Exercise description:
Copy each line below in which the string "play" occurs.

Records to use:
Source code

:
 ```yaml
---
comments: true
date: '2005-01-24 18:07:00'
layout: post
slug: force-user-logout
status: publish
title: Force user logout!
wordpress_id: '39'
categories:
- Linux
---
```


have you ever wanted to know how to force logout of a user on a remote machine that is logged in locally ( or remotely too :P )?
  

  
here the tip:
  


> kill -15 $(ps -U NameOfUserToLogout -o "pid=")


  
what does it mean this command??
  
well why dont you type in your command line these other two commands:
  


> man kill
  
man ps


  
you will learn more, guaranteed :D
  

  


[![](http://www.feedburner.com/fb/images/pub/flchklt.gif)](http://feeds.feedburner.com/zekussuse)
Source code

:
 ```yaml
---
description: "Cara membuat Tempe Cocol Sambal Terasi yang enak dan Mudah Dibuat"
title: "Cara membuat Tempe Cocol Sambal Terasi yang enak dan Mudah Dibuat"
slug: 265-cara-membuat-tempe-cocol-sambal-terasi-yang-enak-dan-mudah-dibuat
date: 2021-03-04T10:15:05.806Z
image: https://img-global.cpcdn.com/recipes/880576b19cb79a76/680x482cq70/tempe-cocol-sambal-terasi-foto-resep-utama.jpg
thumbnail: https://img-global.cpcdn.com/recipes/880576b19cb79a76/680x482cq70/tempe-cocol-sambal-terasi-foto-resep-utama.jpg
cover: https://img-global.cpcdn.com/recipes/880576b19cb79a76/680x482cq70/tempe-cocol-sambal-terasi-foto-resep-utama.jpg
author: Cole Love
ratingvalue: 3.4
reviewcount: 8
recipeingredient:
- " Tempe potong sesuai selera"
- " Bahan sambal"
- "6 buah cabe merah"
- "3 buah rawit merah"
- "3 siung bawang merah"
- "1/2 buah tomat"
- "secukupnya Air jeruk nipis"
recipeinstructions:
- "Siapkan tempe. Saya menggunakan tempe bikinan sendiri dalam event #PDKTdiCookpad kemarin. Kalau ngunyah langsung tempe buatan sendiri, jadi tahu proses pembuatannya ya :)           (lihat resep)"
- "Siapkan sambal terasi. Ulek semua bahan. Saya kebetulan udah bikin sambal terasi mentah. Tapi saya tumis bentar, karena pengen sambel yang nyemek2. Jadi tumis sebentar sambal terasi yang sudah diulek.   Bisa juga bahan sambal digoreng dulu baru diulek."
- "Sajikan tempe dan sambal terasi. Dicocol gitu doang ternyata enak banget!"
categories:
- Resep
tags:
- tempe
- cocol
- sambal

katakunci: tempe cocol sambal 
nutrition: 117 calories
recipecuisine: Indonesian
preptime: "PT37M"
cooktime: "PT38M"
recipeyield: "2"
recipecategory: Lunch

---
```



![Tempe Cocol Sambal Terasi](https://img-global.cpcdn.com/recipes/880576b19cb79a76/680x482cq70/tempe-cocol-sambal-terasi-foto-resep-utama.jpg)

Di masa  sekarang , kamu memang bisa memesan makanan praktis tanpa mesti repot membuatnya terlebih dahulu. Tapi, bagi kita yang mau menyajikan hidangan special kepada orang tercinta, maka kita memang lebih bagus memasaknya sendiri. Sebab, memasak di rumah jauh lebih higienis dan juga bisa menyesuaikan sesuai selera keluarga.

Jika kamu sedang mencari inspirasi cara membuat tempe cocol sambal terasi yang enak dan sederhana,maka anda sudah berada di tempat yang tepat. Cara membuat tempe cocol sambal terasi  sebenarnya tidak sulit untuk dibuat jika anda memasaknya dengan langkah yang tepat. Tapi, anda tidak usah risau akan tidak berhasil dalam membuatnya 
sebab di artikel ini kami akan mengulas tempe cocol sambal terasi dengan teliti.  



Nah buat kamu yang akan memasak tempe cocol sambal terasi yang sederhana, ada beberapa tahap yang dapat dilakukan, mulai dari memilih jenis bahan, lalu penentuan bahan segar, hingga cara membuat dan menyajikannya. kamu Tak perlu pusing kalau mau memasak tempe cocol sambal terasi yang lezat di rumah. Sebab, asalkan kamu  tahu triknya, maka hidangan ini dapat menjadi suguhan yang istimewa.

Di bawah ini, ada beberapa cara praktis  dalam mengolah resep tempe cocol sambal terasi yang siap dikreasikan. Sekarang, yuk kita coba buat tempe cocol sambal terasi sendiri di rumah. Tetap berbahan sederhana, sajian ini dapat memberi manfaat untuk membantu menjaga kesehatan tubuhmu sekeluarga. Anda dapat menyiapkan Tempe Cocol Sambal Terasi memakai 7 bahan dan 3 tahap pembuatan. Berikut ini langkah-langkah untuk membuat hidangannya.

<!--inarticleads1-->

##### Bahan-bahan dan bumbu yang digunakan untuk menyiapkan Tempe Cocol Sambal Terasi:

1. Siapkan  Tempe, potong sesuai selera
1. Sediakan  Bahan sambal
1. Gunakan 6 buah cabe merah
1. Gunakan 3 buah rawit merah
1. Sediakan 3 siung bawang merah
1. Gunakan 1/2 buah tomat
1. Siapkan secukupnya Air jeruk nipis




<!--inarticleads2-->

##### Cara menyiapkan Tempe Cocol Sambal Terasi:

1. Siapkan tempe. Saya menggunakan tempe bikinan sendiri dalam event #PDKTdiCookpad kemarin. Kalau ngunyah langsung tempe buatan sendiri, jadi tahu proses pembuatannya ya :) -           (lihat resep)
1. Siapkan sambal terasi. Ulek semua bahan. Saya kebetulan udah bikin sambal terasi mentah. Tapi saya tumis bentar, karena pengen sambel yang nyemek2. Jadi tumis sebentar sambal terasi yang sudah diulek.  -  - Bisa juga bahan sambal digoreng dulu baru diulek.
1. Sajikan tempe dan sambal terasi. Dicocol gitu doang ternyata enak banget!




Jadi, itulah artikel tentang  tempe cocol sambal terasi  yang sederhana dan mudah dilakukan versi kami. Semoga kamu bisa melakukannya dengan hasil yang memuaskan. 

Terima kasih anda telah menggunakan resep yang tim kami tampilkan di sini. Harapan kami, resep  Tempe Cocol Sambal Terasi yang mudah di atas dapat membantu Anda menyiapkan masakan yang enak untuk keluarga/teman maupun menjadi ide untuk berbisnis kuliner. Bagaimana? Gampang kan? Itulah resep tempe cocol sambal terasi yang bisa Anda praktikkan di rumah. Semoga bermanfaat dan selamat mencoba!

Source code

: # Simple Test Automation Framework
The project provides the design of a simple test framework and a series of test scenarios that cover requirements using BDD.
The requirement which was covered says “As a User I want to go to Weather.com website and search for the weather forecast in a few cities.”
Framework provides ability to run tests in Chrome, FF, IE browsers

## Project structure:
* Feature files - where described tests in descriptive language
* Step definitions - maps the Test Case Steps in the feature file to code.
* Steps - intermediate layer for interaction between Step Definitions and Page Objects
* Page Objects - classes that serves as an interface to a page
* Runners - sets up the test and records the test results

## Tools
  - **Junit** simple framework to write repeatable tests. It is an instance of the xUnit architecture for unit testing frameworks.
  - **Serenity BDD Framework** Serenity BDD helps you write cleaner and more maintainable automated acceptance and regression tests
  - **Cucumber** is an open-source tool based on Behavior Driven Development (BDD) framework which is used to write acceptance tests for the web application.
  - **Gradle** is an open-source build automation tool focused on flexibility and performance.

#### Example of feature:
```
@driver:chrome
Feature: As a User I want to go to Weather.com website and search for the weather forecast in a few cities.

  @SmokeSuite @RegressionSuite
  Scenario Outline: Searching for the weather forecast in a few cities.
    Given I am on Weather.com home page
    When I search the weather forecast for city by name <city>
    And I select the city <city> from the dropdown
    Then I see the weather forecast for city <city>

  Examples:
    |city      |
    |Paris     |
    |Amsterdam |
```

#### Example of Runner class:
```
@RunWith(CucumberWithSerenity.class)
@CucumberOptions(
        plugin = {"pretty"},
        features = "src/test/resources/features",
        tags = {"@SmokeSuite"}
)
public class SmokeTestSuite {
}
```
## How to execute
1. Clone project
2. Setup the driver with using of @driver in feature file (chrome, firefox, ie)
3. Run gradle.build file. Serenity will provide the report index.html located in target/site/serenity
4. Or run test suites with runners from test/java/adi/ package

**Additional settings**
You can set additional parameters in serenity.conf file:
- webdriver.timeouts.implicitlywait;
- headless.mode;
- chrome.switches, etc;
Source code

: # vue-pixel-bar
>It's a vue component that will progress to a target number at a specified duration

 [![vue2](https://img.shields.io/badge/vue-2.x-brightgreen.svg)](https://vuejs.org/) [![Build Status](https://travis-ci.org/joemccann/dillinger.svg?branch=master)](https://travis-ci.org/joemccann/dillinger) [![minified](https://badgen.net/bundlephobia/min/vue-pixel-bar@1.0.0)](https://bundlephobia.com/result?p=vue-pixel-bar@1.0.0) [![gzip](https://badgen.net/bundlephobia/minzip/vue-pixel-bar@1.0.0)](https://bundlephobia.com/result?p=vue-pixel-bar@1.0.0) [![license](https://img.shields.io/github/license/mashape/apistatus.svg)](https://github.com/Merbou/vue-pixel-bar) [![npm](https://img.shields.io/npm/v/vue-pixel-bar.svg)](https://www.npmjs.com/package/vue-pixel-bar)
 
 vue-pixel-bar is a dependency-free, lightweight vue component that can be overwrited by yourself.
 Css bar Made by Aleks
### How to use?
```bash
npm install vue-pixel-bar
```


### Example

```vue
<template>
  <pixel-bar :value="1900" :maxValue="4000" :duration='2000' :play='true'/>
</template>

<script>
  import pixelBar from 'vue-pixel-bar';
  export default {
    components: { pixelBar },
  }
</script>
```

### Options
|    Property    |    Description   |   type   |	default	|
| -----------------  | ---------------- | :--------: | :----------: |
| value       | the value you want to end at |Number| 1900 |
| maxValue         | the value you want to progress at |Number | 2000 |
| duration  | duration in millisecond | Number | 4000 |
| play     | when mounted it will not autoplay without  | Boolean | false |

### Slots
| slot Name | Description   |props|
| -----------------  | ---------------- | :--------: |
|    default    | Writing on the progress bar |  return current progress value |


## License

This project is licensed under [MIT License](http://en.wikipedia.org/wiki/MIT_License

Response for this exercise:
  <pixel-bar :value="1900" :maxValue="4000" :duration='2000' :play='true'/>
| play     | when mounted it will not autoplay without  | Boolean | false |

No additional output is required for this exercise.